Which then gives me the following output:

Full Name:  Abel User Account:  asanchez User ID:  1001 Last time logged in:  Thu Feb 25 11:24
Full Name:  User Account:  Sanchez User ID:  /bin/bash Last time logged in:
Full Name:  Cody User Account:  banegasc User ID:  1002 Last time logged in:  Mon Feb 22 00:03
Full Name:  B. User Account:  B. User ID:  B. Last time logged in:
Full Name:  User Account:  Banegas User ID:  /bin/bash Last time logged in:
Full Name:  Selayoa User Account:  scloud User ID:  1003 Last time logged in:  Thu Feb 25 05:16
Full Name:  S. User Account:  S. User ID:  S. Last time logged in:  Sun Feb 21 23:02
Full Name:  User Account:  Bayless User ID:  /bin/bash Last time logged in:

...

And so on and so forth.

So somehow field #5 is getting cut up into pieces due to the spaces involved in the names, but I have no idea, nor can I find out how to suppress the chopping up of that field.

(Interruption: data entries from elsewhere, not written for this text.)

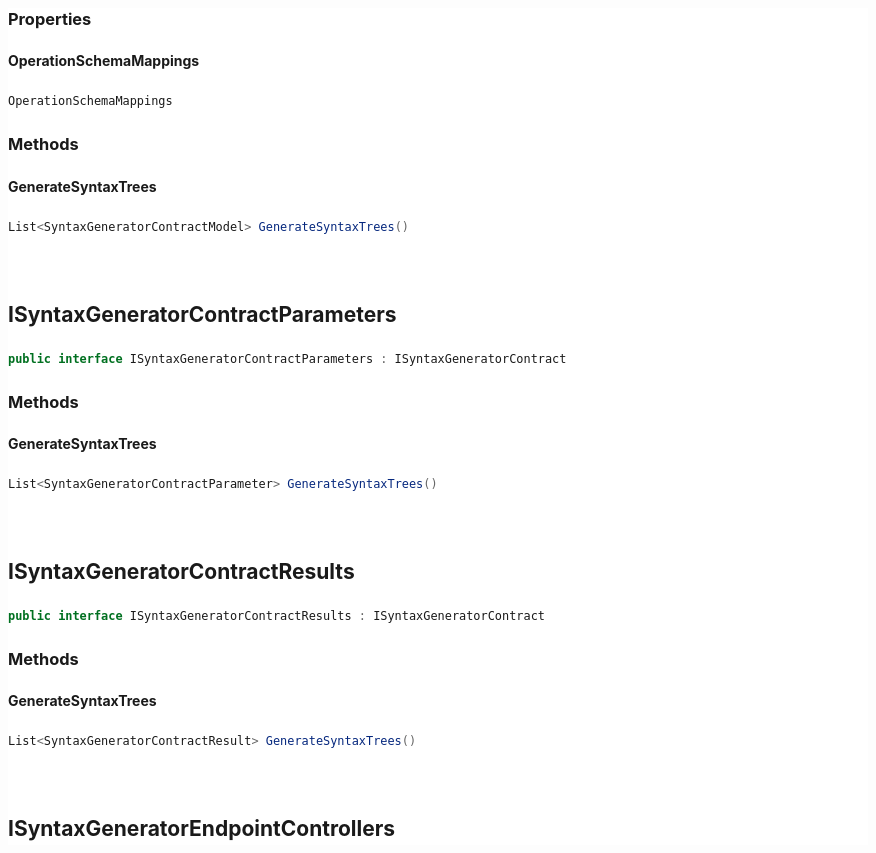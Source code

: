 ### Properties


#### OperationSchemaMappings

```csharp
OperationSchemaMappings
```
### Methods


#### GenerateSyntaxTrees

```csharp
List<SyntaxGeneratorContractModel> GenerateSyntaxTrees()
```

<br />


## ISyntaxGeneratorContractParameters

```csharp
public interface ISyntaxGeneratorContractParameters : ISyntaxGeneratorContract
```

### Methods


#### GenerateSyntaxTrees

```csharp
List<SyntaxGeneratorContractParameter> GenerateSyntaxTrees()
```

<br />


## ISyntaxGeneratorContractResults

```csharp
public interface ISyntaxGeneratorContractResults : ISyntaxGeneratorContract
```

### Methods


#### GenerateSyntaxTrees

```csharp
List<SyntaxGeneratorContractResult> GenerateSyntaxTrees()
```

<br />


## ISyntaxGeneratorEndpointControllers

Anyone know how I could fix this so that the full names can come out only one time and completely then?

PS: This is my first post. If I somehow screwed up on the posting etiquette, then I'll learn. I swear!

You don't need cut to read things in like that here. In fact you almost never do, and shouldn't -- external process calls are pretty heavy things to be doing in a loop that's supposed to be small and fast.

You can run 'last username' to show the last login info for that username, instead of parsing through the list of ALL usernames every single loop..

What is that 2000 you're grepping for? the group ID? You could do something like:

while IFS=":" read UNAME PASS USERID GROUPID UINFO HOMEDIR SHELL OTHER
do
        [ "$GROUPID" == 2000 ] || continue

# DO other stuff
done < /etc/passwd

Yes, 2000 is the group ID.

So what could I use instead of cut to read exactly what I want?

Preferably, is there a way using cut to get the full name in one go per loop?

Well, you could use the code I gave you.

You use the following script.This script is similar to yours.The only change I did is extracting the first field from user informations which is the full username entry in the /etc/passwd file.

passfile=/etc/passwd
for i in `grep 100 $passfile`
do
fullname=`echo $i | cut -d: -f5|cut -d, -f 1` #here,only I added one more cut command to parse only the username from the fifth field of the /et/passwd file
useracc=`echo $i | cut -d: -f1`
userid=`echo $i | cut -d: -f3`
lastcom=`last | grep $useracc | head -1 | cut -c40-55`
echo "Full Name:"$fullname "User Account:"$useracc "User ID:"$userid" Last time logged in:"$lastcom
done